Six ans après, le sujet n’est plus aussi clivant : le comité national des vins d’appellation (CNAOV) de l’Institut National de l’Origine et de la Qualité (INAO) vient d’adopter ce 27 novembre une nouvelle orientation autorisant sous condition l’édulcoration pour les vins tranquilles et secs. En pratique, l’édulcoration ne peut amener le vin obtenu à plus de 9 g/l de sucres fermentescibles résiduels (glucose et fructose). Elle peut concerner toutes les couleurs et peut être réalisée dès le premier novembre suivant la vendange (pour arriver après les vinifications). Du moins à la condition d’introduction de la pratique dans les cahiers des charges intéressés, afin de garantir le maintien du lien à l’origine : l’édulcoration devant être réalisée dans l’aire géographique de l’AOC (ou son aire à proximité immédiate si elle est définie) à partir de moûts issus de la même appellation (qu’il s’agisse de moûts de raisin, de moûts de raisin concentrés ou de moûts de raisin concentrés rectifiés, MCR).
Le CNAOV a repris et validé les conclusions du groupe de travail dédié à l’édulcoration indique à Vitisphere Caroline Blot, la responsable du pôle vins de l’INAO, reconnaissant qu’il s’agit d’un « gros changement ». Jusque-là interdite en AOP (mais autorisée en IGP), l’édulcoration en vin va pouvoir se développer en appellation, mais avec une « traçabilité imposée et rigoureuse », impérative dès qu’il y a des MCR dans les chais note Caroline Blot, rappelant que l’INAO est garant du maintien de la typicité des vins AOC, mais aussi de l’adaptation aux nouveaux modes de consommation.
Claret
Si les Côtes-du-Rhône ont indiqué leur intérêt pour l’édulcoration (possiblement en claret), ce sont les vins de Bordeaux claret qui sont les plus avancés sur le sujet, étant à l’origine de l’ouverture du groupe dédié au sein de l’INAO. Voulant des vins rouges édulcorés jusqu’à 7 g/l sous la dénomination claret, l’Organisme de Défense et Gestion (ODG) n’avait pu l’acter cette année dans son cahier des charges tant que le CNAOV était opposé à cette orientation.
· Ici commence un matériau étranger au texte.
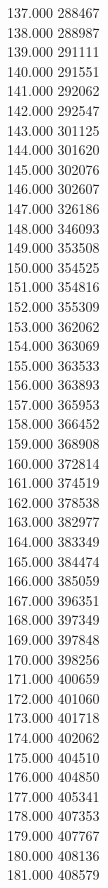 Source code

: { 137.000	288467 \\
 138.000	288987 \\
 139.000	291111 \\
 140.000	291551 \\
 141.000	292062 \\
 142.000	292547 \\
 143.000	301125 \\
 144.000	301620 \\
 145.000	302076 \\
 146.000	302607 \\
 147.000	326186 \\
 148.000	346093 \\
 149.000	353508 \\
 150.000	354525 \\
 151.000	354816 \\
 152.000	355309 \\
 153.000	362062 \\
 154.000	363069 \\
 155.000	363533 \\
 156.000	363893 \\
 157.000	365953 \\
 158.000	366452 \\
 159.000	368908 \\
 160.000	372814 \\
 161.000	374519 \\
 162.000	378538 \\
 163.000	382977 \\
 164.000	383349 \\
 165.000	384474 \\
 166.000	385059 \\
 167.000	396351 \\
 168.000	397349 \\
 169.000	397848 \\
 170.000	398256 \\
 171.000	400659 \\
 172.000	401060 \\
 173.000	401718 \\
 174.000	402062 \\
 175.000	404510 \\
 176.000	404850 \\
 177.000	405341 \\
 178.000	407353 \\
 179.000	407767 \\
 180.000	408136 \\
 181.000	408579 \\
}
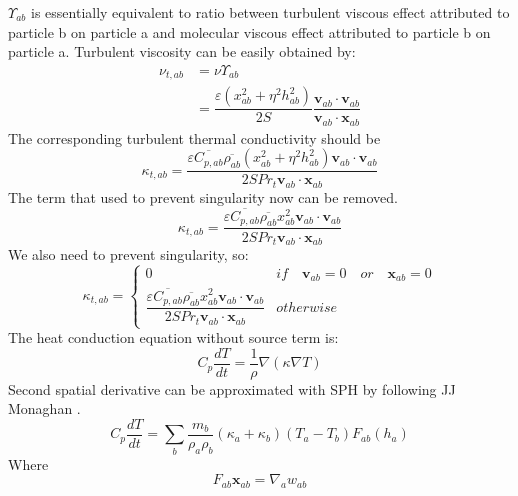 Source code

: \documentclass[10pt,a4paper]{article}
\begin{document}
$\Upsilon_{ab}$ is essentially equivalent to ratio between turbulent viscous effect attributed to particle b on particle a and molecular viscous effect attributed to particle b on particle a. Turbulent viscosity can be easily obtained by:
\begin{equation}
\begin{split}
\nu_{t,ab} &= \nu \Upsilon_{ab} \\
&= \dfrac{\varepsilon (x_{ab}^2 + \eta^2 h_{ab}^2)}{2 S} \dfrac{\textbf{v}_{ab} \cdot \textbf{v}_{ab}}{\textbf{v}_{ab} \cdot \textbf{x}_{ab}}
\end{split}
\end{equation}
The corresponding turbulent thermal conductivity should be
\begin{equation}
\kappa_{t,ab}=\dfrac{\varepsilon \overline{C_{p,ab}} \overline{\rho_{ab}} (x_{ab}^2 + \eta^2 h_{ab}^2) \textbf{v}_{ab} \cdot \textbf{v}_{ab}}{2 S Pr_t\textbf{v}_{ab} \cdot \textbf{x}_{ab}}
\end{equation}
The term that used to prevent singularity now can be removed. 
\begin{equation}
\kappa_{t,ab}=\dfrac{\varepsilon \overline{C_{p,ab}} \overline{\rho_{ab}} x_{ab}^2 \textbf{v}_{ab} \cdot \textbf{v}_{ab}}{2 S Pr_t\textbf{v}_{ab} \cdot \textbf{x}_{ab} }
\end{equation}
We also need to prevent singularity, so: 
\begin{equation}
\kappa_{t,ab}= 
\begin{cases} 
      0 & if  \quad \textbf{v}_{ab}=0 \quad or \quad \textbf{x}_{ab}=0 \\
      \dfrac{\varepsilon \overline{C_{p,ab}} \overline{\rho_{ab}} x_{ab}^2 \textbf{v}_{ab} \cdot \textbf{v}_{ab}}{2 S Pr_t\textbf{v}_{ab} \cdot \textbf{x}_{ab} } & other wise
\end{cases}
\end{equation}
The heat conduction equation without source term is:
\begin{equation}
C_p \dfrac{dT}{dt} = \dfrac{1}{\rho} \nabla (\kappa \nabla T)
\end{equation}
Second spatial derivative can be approximated with SPH by following JJ Monaghan \citep{monaghan2005smoothed}. 
\begin{equation}
C_p \dfrac{dT}{dt} = \sum_b \dfrac{m_b}{\rho_a \rho_b} (\kappa_a + \kappa_b) (T_a - T_b) F_{ab} (h_a)
\end{equation}
Where
\begin{equation}
F_{ab} \textbf{x}_{ab} = \nabla _a w_{ab}
\end{equation}
\end{document}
Maintenant qu’une nouvelle doctrine nationale, transversale à toutes les appellations, ouvre cette possibilité, l’inscription de ce dispositif dans le cahier des charges bordelais tient de « la simple formalité, comme le principe a déjà été validé par la commission d’enquête venue sur place, avec la réserve que la doctrine nationale devait évoluer. Ça reste du formalisme » estime Stéphane Gabard, un porte-parole national de l’ODG Bordeaux et Bordeaux supérieur.
Espérant pouvoir présenter un cahier des charges édulcoré en février prochain au CNAOV, Bordeaux peut imaginer une autorisation d’édulcoration de ses clarets dès mai/juin (après deux mois de Procédure Nationale d’Opposition et à la signature d’un décret dédié). Même si la mise en pratique sur le millésime 2025 s’annonce difficile, comme cela demande de réserver jusque-là des moûts issus de l’appellation pointe Stéphane Gabard. Qui note qu’en demi-sec et moelleux, les vins au profil sucré existent dans le vignoble bordelais en blanc et font partie de la typicité des AOC de Gironde. En le déclinant en rouge, il s’agit de suivre l’évolution des goûts des consommateurs : « les générations sodas sont habituées à des produits plus sucrés, moins amers et tanniques. On pourrait envisager l’idée d’ouvrir l’édulcoration à des appellations plus larges : pourquoi pas Bordeaux ? »
« On est arrivé à avoir une ouverture sur l'édulcoration des vins parce qu'aujourd'hui les vins rouges sont trop secs » saluait Jean-Raymond Clarenc, le directeur commercial de la maison bordelaise Bouey (groupe Grands Chais de France, GCF), lors de l’assemblée générale du 15 décembre dernier du Conseil Interprofessionnel du Vin de Bordeaux (CIVB). Coprésident de la commission économie, le négociant souligne qu’« à l'international, les consommateurs boivent du vin rouge sans manger. Et qu'est ce qui fait qu’un vin rouge puisse se consommer sans manger ? C'est la sucrosité. » Avec l’édulcoration comme « moyen supplémentaire », les vins de Bordeaux veulent toucher de « nouveaux consommateurs, avant tout de la génération Z, qui sont devant nous et qui ont besoin d'avoir des saveurs liées à leur propre type de consommation ».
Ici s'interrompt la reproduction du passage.